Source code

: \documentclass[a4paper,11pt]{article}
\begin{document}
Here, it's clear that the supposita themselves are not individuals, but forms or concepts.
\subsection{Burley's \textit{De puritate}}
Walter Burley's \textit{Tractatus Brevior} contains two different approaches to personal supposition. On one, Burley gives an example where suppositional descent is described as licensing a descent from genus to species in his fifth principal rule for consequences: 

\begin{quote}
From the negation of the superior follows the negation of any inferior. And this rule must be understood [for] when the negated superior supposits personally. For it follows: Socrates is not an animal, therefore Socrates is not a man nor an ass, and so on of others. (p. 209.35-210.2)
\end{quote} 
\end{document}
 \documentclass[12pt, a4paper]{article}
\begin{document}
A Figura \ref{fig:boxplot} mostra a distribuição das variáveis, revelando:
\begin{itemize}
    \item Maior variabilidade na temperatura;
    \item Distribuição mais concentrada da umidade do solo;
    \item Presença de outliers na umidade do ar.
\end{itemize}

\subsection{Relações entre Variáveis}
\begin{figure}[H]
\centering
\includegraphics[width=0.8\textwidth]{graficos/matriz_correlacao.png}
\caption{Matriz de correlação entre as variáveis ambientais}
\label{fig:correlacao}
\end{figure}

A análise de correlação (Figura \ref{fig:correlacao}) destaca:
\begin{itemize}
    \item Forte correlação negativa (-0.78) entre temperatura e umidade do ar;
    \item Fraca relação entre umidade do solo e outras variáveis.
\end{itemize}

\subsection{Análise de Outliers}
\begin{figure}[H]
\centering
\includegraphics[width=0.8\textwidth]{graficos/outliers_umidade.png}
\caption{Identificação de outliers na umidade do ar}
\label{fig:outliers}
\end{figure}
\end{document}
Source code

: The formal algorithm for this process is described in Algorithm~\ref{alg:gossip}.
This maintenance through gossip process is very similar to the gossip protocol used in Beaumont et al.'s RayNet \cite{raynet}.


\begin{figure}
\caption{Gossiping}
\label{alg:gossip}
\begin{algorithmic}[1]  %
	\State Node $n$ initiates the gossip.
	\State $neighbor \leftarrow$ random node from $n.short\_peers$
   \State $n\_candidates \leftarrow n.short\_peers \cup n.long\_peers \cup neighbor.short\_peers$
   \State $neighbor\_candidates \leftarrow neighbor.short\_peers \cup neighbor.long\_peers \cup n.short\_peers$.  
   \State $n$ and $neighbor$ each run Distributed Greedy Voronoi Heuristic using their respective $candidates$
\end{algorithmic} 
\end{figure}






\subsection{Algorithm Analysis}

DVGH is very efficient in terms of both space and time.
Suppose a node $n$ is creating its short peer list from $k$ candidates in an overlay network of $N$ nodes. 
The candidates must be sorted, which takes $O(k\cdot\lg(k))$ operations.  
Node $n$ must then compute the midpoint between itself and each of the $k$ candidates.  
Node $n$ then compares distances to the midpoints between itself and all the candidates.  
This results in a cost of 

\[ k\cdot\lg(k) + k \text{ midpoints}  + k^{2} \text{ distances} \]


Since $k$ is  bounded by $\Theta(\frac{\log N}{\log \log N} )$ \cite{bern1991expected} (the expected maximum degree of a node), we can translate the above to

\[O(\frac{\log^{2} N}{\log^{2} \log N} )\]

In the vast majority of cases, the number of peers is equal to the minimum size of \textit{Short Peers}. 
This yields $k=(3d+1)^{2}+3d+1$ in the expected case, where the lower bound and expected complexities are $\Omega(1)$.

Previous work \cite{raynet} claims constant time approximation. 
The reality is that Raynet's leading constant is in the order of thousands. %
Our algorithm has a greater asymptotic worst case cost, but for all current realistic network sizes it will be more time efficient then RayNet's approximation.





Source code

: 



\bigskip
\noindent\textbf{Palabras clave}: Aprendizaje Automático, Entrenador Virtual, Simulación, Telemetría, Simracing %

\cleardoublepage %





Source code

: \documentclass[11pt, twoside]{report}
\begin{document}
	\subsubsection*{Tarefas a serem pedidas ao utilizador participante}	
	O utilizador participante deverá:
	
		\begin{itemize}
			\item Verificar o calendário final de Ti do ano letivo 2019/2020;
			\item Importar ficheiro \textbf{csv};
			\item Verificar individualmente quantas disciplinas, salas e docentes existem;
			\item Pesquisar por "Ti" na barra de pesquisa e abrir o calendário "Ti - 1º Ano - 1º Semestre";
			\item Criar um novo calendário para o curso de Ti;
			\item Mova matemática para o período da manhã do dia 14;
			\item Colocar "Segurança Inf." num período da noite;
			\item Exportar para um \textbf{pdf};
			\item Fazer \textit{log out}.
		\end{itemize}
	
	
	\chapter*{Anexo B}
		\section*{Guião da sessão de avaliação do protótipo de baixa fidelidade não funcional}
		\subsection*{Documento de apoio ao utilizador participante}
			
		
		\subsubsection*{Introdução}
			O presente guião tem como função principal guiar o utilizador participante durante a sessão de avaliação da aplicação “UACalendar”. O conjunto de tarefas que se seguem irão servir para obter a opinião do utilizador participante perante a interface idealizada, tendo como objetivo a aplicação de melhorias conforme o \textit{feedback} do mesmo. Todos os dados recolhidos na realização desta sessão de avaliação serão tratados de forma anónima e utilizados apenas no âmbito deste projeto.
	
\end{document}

+--

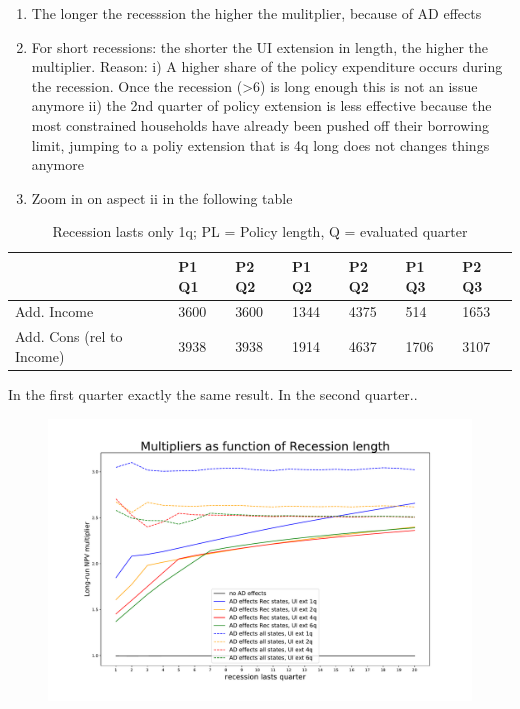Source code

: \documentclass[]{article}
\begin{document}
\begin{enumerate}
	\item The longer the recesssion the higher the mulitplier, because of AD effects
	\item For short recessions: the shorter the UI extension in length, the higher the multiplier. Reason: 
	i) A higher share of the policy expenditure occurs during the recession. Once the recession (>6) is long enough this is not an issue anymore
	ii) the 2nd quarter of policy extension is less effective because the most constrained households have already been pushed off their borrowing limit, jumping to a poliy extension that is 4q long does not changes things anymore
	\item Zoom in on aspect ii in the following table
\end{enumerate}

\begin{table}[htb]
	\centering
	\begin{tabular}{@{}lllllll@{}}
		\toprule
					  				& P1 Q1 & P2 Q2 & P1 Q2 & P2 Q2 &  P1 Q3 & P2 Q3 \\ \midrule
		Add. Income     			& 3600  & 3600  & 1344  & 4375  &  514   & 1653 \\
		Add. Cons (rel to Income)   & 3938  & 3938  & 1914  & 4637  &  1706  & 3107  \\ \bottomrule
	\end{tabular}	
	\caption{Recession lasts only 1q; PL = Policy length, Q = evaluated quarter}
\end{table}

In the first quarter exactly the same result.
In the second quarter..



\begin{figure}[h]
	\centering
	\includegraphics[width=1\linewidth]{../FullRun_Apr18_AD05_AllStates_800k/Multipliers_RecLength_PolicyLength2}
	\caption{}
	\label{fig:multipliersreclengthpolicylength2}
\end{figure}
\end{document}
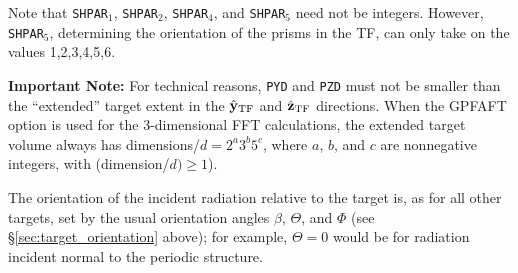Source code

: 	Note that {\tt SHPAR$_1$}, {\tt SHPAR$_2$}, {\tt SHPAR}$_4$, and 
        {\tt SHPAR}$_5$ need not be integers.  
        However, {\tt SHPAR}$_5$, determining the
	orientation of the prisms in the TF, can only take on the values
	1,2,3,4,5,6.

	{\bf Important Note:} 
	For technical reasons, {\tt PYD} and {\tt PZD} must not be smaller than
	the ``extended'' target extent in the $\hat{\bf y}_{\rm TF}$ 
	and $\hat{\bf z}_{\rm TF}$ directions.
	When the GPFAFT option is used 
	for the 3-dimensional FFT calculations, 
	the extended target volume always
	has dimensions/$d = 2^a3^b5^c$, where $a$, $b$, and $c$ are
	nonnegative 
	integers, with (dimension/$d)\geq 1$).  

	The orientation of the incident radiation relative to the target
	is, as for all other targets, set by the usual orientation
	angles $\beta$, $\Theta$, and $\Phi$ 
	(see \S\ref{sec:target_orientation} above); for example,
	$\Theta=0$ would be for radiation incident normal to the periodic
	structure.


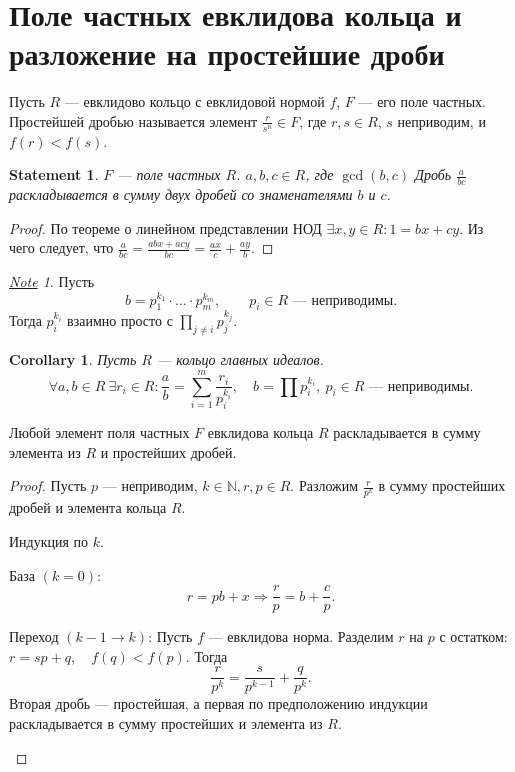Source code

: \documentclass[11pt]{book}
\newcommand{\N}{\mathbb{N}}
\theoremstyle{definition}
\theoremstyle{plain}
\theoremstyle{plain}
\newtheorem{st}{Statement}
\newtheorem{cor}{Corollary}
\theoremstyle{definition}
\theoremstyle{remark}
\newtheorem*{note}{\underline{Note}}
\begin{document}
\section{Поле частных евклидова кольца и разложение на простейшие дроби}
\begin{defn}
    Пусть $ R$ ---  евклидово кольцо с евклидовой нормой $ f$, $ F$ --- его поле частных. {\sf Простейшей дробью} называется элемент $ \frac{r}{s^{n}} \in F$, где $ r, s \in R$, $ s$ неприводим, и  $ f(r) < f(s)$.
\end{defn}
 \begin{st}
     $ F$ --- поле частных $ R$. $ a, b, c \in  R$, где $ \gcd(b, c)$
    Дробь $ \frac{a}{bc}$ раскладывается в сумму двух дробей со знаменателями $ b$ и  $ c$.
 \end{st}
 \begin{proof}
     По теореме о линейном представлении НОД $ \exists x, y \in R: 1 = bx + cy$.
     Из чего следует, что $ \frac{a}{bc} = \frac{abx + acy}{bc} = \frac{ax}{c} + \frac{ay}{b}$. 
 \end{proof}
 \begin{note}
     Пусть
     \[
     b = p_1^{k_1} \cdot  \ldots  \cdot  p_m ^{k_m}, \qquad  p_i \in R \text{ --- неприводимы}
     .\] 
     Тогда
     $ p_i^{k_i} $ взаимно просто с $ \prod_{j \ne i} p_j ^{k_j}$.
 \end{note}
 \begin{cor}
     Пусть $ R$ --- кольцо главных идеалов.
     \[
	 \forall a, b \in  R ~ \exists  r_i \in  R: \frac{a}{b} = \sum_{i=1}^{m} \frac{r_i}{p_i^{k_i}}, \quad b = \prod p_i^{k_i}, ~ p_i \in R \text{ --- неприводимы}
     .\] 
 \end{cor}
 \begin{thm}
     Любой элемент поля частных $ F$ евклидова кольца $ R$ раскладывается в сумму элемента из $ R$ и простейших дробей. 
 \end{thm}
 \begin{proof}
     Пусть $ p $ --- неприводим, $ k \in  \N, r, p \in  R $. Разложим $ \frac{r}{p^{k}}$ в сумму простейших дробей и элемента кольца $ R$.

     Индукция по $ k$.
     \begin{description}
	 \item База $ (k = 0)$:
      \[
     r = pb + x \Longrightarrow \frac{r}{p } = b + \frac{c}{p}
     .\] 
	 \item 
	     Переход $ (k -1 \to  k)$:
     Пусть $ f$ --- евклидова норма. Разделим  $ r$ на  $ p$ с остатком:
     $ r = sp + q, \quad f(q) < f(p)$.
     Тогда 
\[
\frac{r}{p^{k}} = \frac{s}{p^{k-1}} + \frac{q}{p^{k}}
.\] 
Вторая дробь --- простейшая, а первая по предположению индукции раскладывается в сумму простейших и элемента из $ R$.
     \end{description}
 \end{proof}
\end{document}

+--

### Exercise
Work out how many lines of the material contain the string "quarter"; nothing except that figure should be given.

### Output of the exercise
4